* What this task involves *
Copy out precisely the line that holds "Drawback: Requires some" and all the lines following it in the data, up to and including the last one, and no others.

# # #

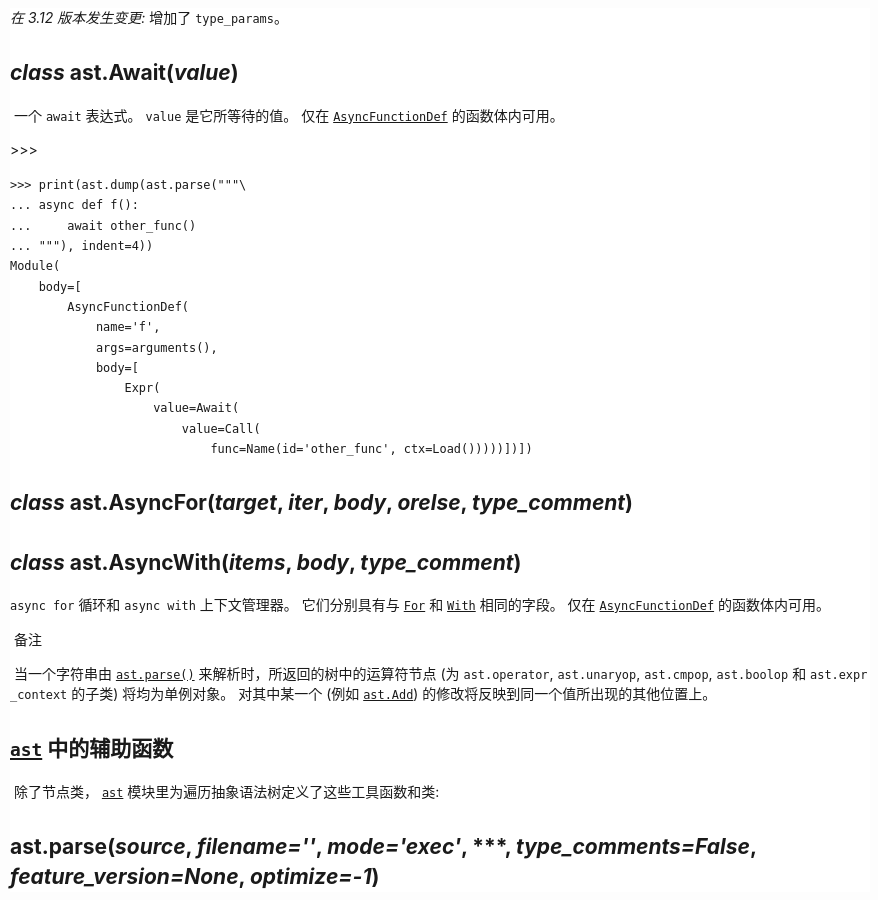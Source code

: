 *在 3.12 版本发生变更:* 增加了 `type_params`。

## *class* ast.**Await**(*value*)

​	一个 `await` 表达式。 `value` 是它所等待的值。 仅在 [`AsyncFunctionDef`](https://docs.python.org/zh-cn/3.13/library/ast.html#ast.AsyncFunctionDef) 的函数体内可用。

\>>>

```
>>> print(ast.dump(ast.parse("""\
... async def f():
...     await other_func()
... """), indent=4))
Module(
    body=[
        AsyncFunctionDef(
            name='f',
            args=arguments(),
            body=[
                Expr(
                    value=Await(
                        value=Call(
                            func=Name(id='other_func', ctx=Load()))))])])
```

## *class* ast.**AsyncFor**(*target*, *iter*, *body*, *orelse*, *type_comment*)

## *class* ast.**AsyncWith**(*items*, *body*, *type_comment*)

`async for` 循环和 `async with` 上下文管理器。 它们分别具有与 [`For`](https://docs.python.org/zh-cn/3.13/library/ast.html#ast.For) 和 [`With`](https://docs.python.org/zh-cn/3.13/library/ast.html#ast.With) 相同的字段。 仅在 [`AsyncFunctionDef`](https://docs.python.org/zh-cn/3.13/library/ast.html#ast.AsyncFunctionDef) 的函数体内可用。

​	备注

 

​	当一个字符串由 [`ast.parse()`](https://docs.python.org/zh-cn/3.13/library/ast.html#ast.parse) 来解析时，所返回的树中的运算符节点 (为 `ast.operator`, `ast.unaryop`, `ast.cmpop`, `ast.boolop` 和 `ast.expr_context` 的子类) 将均为单例对象。 对其中某一个 (例如 [`ast.Add`](https://docs.python.org/zh-cn/3.13/library/ast.html#ast.Add)) 的修改将反映到同一个值所出现的其他位置上。

## [`ast`](https://docs.python.org/zh-cn/3.13/library/ast.html#module-ast) 中的辅助函数

​	除了节点类， [`ast`](https://docs.python.org/zh-cn/3.13/library/ast.html#module-ast) 模块里为遍历抽象语法树定义了这些工具函数和类:

## ast.**parse**(*source*, *filename='<unknown>'*, *mode='exec'*, ***, *type_comments=False*, *feature_version=None*, *optimize=-1*)
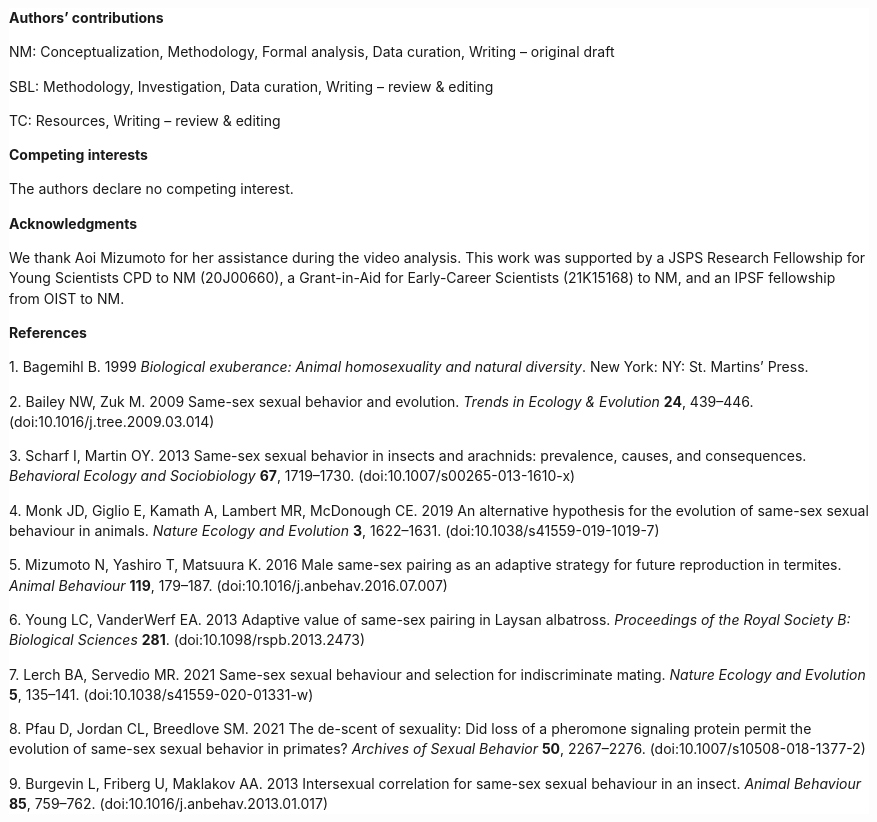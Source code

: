 **Authors’ contributions**

NM: Conceptualization, Methodology, Formal analysis, Data curation,
Writing – original draft

SBL: Methodology, Investigation, Data curation, Writing – review &
editing

TC: Resources, Writing – review & editing

**Competing interests**

The authors declare no competing interest.

**Acknowledgments**

We thank Aoi Mizumoto for her assistance during the video analysis. This
work was supported by a JSPS Research Fellowship for Young Scientists
CPD to NM (20J00660), a Grant-in-Aid for Early-Career Scientists
(21K15168) to NM, and an IPSF fellowship from OIST to NM.

**References**

1\. Bagemihl B. 1999 *Biological exuberance: Animal homosexuality and
natural diversity*. New York: NY: St. Martins’ Press.

2\. Bailey NW, Zuk M. 2009 Same-sex sexual behavior and evolution.
*Trends in Ecology & Evolution* **24**, 439–446.
(doi:10.1016/j.tree.2009.03.014)

3\. Scharf I, Martin OY. 2013 Same-sex sexual behavior in insects and
arachnids: prevalence, causes, and consequences. *Behavioral Ecology and
Sociobiology* **67**, 1719–1730. (doi:10.1007/s00265-013-1610-x)

4\. Monk JD, Giglio E, Kamath A, Lambert MR, McDonough CE. 2019 An
alternative hypothesis for the evolution of same-sex sexual behaviour in
animals. *Nature Ecology and Evolution* **3**, 1622–1631.
(doi:10.1038/s41559-019-1019-7)

5\. Mizumoto N, Yashiro T, Matsuura K. 2016 Male same-sex pairing as an
adaptive strategy for future reproduction in termites. *Animal
Behaviour* **119**, 179–187. (doi:10.1016/j.anbehav.2016.07.007)

6\. Young LC, VanderWerf EA. 2013 Adaptive value of same-sex pairing in
Laysan albatross. *Proceedings of the Royal Society B: Biological
Sciences* **281**. (doi:10.1098/rspb.2013.2473)

7\. Lerch BA, Servedio MR. 2021 Same-sex sexual behaviour and selection
for indiscriminate mating. *Nature Ecology and Evolution* **5**,
135–141. (doi:10.1038/s41559-020-01331-w)

8\. Pfau D, Jordan CL, Breedlove SM. 2021 The de-scent of sexuality: Did
loss of a pheromone signaling protein permit the evolution of same-sex
sexual behavior in primates? *Archives of Sexual Behavior* **50**,
2267–2276. (doi:10.1007/s10508-018-1377-2)

9\. Burgevin L, Friberg U, Maklakov AA. 2013 Intersexual correlation for
same-sex sexual behaviour in an insect. *Animal Behaviour* **85**,
759–762. (doi:10.1016/j.anbehav.2013.01.017)
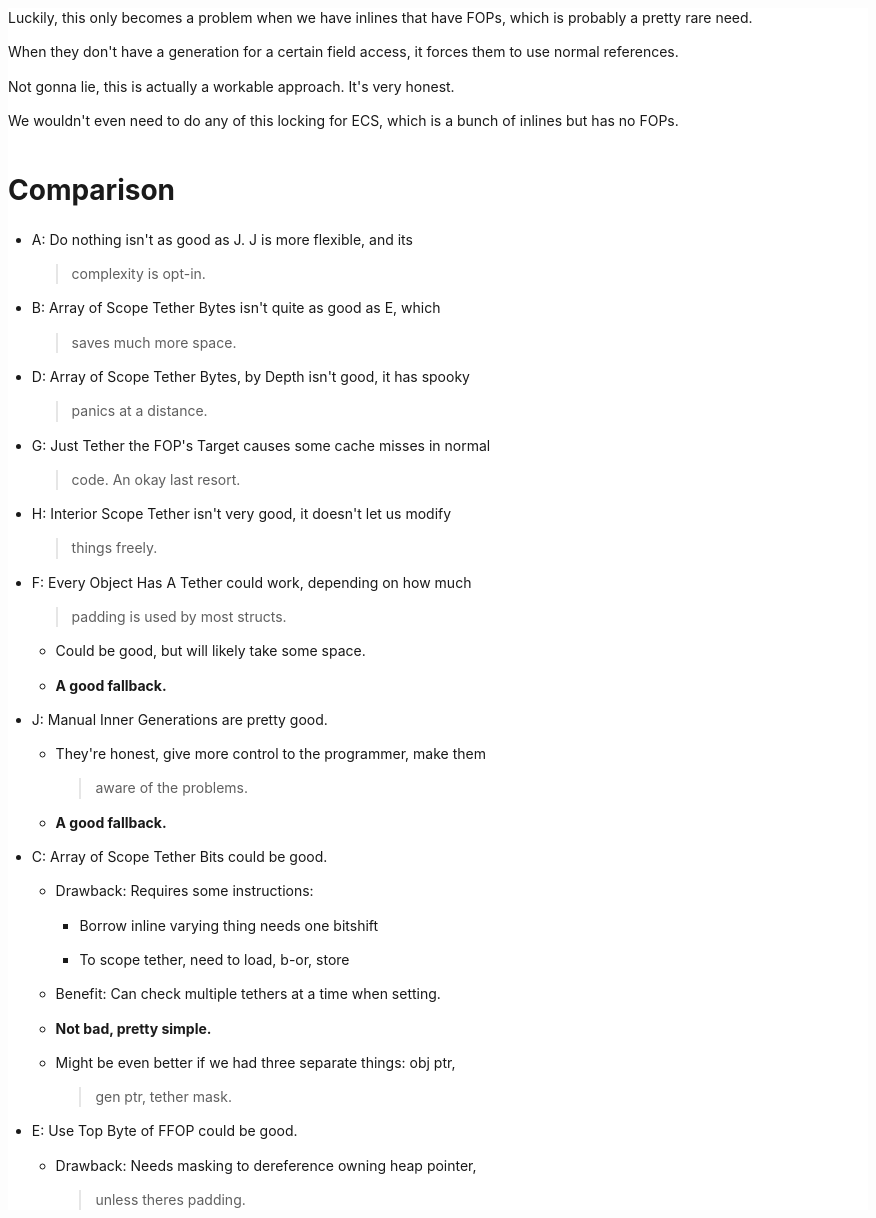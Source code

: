 Luckily, this only becomes a problem when we have inlines that have
FOPs, which is probably a pretty rare need.

When they don\'t have a generation for a certain field access, it forces
them to use normal references.

Not gonna lie, this is actually a workable approach. It\'s very honest.

We wouldn\'t even need to do any of this locking for ECS, which is a
bunch of inlines but has no FOPs.

# Comparison

-   A: Do nothing isn\'t as good as J. J is more flexible, and its
    > complexity is opt-in.

-   B: Array of Scope Tether Bytes isn\'t quite as good as E, which
    > saves much more space.

-   D: Array of Scope Tether Bytes, by Depth isn\'t good, it has spooky
    > panics at a distance.

-   G: Just Tether the FOP\'s Target causes some cache misses in normal
    > code. An okay last resort.

-   H: Interior Scope Tether isn\'t very good, it doesn\'t let us modify
    > things freely.

-   F: Every Object Has A Tether could work, depending on how much
    > padding is used by most structs.

    -   Could be good, but will likely take some space.

    -   **A good fallback.**

-   J: Manual Inner Generations are pretty good.

    -   They\'re honest, give more control to the programmer, make them
        > aware of the problems.

    -   **A good fallback.**

-   C: Array of Scope Tether Bits could be good.

    -   Drawback: Requires some instructions:

        -   Borrow inline varying thing needs one bitshift

        -   To scope tether, need to load, b-or, store

    -   Benefit: Can check multiple tethers at a time when setting.

    -   **Not bad, pretty simple.**

    -   Might be even better if we had three separate things: obj ptr,
        > gen ptr, tether mask.

-   E: Use Top Byte of FFOP could be good.

    -   Drawback: Needs masking to dereference owning heap pointer,
        > unless theres padding.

# # #

* Result for this exercise *
    -   Drawback: Requires some instructions:

        -   Borrow inline varying thing needs one bitshift

        -   To scope tether, need to load, b-or, store

    -   Benefit: Can check multiple tethers at a time when setting.

    -   **Not bad, pretty simple.**

    -   Might be even better if we had three separate things: obj ptr,
        > gen ptr, tether mask.

-   E: Use Top Byte of FFOP could be good.

    -   Drawback: Needs masking to dereference owning heap pointer,
        > unless theres padding.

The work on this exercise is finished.